* **Dataset entries**:

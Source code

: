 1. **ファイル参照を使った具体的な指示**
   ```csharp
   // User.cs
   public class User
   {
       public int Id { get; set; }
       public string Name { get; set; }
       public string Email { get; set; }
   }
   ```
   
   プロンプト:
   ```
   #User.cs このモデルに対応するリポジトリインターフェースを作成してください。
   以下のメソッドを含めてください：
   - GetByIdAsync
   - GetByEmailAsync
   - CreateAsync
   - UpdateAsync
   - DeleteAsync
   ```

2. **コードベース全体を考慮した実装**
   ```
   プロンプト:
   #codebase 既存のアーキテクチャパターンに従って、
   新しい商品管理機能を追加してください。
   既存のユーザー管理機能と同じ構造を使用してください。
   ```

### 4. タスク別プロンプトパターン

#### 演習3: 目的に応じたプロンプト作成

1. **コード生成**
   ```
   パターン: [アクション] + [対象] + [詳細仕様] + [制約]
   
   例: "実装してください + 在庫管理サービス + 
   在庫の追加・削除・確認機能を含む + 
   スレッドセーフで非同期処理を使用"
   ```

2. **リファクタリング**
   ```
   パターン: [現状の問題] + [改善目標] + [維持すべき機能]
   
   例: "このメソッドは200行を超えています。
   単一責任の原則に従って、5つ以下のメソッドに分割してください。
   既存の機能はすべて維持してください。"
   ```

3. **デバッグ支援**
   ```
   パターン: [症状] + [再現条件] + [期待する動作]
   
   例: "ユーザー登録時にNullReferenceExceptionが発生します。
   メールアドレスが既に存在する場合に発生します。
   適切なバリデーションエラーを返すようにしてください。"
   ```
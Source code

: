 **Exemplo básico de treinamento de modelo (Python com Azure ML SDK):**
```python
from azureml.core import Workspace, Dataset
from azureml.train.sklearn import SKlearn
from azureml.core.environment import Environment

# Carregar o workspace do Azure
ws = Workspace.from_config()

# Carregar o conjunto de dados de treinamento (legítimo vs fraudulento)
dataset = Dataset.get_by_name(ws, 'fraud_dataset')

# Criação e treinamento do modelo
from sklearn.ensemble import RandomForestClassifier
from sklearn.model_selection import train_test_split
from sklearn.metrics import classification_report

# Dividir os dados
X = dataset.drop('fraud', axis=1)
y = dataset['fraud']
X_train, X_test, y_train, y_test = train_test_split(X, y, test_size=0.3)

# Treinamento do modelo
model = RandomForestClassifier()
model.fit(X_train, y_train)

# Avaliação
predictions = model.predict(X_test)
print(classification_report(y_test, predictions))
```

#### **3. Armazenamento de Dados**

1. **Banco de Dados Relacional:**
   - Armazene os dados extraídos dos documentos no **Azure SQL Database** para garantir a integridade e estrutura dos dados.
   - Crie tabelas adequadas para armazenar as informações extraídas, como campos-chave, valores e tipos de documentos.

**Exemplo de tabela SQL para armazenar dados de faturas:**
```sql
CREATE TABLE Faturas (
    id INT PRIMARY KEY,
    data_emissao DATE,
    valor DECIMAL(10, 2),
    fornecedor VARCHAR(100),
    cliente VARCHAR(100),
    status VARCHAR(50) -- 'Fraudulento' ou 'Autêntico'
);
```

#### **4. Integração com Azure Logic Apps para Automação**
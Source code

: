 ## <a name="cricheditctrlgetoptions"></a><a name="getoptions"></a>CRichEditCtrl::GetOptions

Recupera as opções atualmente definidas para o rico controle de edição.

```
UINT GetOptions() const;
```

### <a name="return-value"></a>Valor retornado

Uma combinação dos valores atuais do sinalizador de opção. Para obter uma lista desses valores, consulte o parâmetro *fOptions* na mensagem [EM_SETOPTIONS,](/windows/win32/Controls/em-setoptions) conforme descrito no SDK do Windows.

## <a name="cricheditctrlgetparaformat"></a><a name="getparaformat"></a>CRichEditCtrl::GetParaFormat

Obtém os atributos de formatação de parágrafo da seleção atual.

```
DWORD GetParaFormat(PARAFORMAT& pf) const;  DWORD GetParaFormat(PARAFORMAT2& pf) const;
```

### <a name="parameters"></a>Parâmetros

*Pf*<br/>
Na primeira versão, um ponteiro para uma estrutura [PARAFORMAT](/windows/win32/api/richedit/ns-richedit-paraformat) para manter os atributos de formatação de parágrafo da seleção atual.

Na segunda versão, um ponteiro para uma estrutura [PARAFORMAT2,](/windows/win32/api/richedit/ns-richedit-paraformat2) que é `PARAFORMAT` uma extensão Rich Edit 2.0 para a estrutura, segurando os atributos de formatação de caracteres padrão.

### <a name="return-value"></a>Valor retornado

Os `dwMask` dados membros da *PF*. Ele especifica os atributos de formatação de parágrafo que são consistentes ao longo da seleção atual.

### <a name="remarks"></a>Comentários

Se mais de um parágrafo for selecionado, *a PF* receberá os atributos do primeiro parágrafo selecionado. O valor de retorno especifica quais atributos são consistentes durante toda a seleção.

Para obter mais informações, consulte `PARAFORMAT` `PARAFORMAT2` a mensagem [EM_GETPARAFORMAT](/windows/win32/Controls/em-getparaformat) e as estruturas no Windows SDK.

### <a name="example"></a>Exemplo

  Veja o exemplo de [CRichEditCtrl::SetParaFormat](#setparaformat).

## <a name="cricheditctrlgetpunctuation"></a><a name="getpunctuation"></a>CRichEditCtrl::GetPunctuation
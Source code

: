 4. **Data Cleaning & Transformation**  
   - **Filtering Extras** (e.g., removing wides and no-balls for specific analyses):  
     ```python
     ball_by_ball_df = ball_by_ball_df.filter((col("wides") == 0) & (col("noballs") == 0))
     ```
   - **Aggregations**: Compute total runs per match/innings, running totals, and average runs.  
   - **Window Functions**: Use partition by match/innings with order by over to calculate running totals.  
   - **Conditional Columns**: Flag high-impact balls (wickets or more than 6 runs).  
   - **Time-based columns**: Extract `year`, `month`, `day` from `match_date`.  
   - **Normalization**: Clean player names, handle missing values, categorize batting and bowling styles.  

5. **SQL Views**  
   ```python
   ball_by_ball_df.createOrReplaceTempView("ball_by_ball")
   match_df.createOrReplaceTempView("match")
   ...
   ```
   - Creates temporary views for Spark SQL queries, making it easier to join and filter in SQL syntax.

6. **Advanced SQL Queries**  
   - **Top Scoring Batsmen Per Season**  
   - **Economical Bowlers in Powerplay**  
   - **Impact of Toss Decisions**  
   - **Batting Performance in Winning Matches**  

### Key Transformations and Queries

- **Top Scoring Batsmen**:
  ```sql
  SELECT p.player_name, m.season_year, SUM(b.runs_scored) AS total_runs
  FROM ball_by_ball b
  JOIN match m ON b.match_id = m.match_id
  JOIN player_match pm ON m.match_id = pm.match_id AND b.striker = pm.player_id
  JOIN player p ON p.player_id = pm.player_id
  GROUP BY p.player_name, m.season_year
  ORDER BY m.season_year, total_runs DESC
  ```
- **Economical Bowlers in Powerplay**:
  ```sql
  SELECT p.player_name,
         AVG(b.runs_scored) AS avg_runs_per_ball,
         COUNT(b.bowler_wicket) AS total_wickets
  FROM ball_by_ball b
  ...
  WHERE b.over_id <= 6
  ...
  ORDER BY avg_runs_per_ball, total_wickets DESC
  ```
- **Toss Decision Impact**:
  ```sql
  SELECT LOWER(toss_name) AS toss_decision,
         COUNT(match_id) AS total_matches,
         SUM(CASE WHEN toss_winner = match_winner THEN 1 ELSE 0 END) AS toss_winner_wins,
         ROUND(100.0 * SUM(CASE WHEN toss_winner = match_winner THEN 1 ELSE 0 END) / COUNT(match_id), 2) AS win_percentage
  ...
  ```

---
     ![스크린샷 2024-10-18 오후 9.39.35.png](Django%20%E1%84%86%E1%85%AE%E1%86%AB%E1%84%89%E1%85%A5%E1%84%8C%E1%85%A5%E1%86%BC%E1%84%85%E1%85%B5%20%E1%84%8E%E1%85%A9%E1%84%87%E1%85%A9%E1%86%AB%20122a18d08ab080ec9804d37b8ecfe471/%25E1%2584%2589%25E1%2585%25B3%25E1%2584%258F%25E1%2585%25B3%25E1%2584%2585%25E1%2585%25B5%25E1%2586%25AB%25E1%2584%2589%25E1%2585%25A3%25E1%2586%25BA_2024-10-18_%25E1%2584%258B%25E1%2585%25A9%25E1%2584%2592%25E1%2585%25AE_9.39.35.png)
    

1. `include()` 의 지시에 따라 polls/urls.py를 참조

* **What is required**: Return every line in the records that includes the string "const".

* **Answer area**:
UINT GetOptions() const;
DWORD GetParaFormat(PARAFORMAT& pf) const;  DWORD GetParaFormat(PARAFORMAT2& pf) const;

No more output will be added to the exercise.